SUPPLIED RECORDS: Begin

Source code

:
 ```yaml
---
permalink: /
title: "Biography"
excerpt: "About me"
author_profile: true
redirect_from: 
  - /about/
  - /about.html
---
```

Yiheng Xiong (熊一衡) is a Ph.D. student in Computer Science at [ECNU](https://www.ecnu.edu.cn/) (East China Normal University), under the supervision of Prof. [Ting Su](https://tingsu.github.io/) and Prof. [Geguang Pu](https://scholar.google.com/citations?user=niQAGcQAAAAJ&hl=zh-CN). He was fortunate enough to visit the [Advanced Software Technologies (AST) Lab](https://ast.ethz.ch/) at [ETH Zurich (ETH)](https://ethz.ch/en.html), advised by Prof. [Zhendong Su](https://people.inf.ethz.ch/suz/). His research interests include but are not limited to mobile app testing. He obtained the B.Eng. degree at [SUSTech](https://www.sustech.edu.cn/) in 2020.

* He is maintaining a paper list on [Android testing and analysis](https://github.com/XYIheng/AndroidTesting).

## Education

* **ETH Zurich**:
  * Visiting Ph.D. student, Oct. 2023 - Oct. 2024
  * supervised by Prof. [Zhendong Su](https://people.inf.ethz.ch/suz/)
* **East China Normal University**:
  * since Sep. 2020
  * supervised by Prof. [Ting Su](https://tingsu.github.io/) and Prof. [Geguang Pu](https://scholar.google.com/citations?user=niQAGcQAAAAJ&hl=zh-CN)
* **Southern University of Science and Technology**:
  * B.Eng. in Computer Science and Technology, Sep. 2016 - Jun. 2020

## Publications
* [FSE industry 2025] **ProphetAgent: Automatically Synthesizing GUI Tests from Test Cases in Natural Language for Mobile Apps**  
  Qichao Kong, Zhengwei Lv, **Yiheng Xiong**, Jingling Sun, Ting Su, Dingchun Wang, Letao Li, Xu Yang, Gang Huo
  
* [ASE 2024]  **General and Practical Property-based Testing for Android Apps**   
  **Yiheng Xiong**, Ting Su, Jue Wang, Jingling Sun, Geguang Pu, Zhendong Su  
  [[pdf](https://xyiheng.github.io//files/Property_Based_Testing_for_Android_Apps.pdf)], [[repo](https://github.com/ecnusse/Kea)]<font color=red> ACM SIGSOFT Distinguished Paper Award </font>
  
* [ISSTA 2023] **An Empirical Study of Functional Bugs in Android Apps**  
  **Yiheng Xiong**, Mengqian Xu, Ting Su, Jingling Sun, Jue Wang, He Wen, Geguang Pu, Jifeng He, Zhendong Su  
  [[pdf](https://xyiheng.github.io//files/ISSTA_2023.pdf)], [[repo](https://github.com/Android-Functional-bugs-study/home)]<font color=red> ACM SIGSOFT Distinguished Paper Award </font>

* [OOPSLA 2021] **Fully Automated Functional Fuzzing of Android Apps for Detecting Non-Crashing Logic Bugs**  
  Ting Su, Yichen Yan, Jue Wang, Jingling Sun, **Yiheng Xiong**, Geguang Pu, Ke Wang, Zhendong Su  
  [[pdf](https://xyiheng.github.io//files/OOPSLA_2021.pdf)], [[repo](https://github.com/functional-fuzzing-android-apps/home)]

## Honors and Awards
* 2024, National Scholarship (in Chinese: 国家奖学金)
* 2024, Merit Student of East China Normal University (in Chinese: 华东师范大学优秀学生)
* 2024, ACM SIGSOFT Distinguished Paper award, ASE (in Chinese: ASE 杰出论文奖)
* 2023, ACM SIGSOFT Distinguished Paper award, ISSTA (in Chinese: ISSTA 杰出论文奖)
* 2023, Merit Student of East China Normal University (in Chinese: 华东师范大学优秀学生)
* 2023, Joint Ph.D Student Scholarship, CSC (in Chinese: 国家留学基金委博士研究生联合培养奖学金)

SUPPLIED RECORDS: End

## [WHAT TO PRODUCE]
Transcribe the records above exactly, beginning at the line that contains "[[repo](https://github.com/ecnusse/Kea)]<font color=red> ACM" and ending with the line that contains "He, Zhendong Su", both included, and nothing else.

## [OUTPUT]
  [[pdf](https://xyiheng.github.io//files/Property_Based_Testing_for_Android_Apps.pdf)], [[repo](https://github.com/ecnusse/Kea)]<font color=red> ACM SIGSOFT Distinguished Paper Award </font>
  
* [ISSTA 2023] **An Empirical Study of Functional Bugs in Android Apps**  
  **Yiheng Xiong**, Mengqian Xu, Ting Su, Jingling Sun, Jue Wang, He Wen, Geguang Pu, Jifeng He, Zhendong Su  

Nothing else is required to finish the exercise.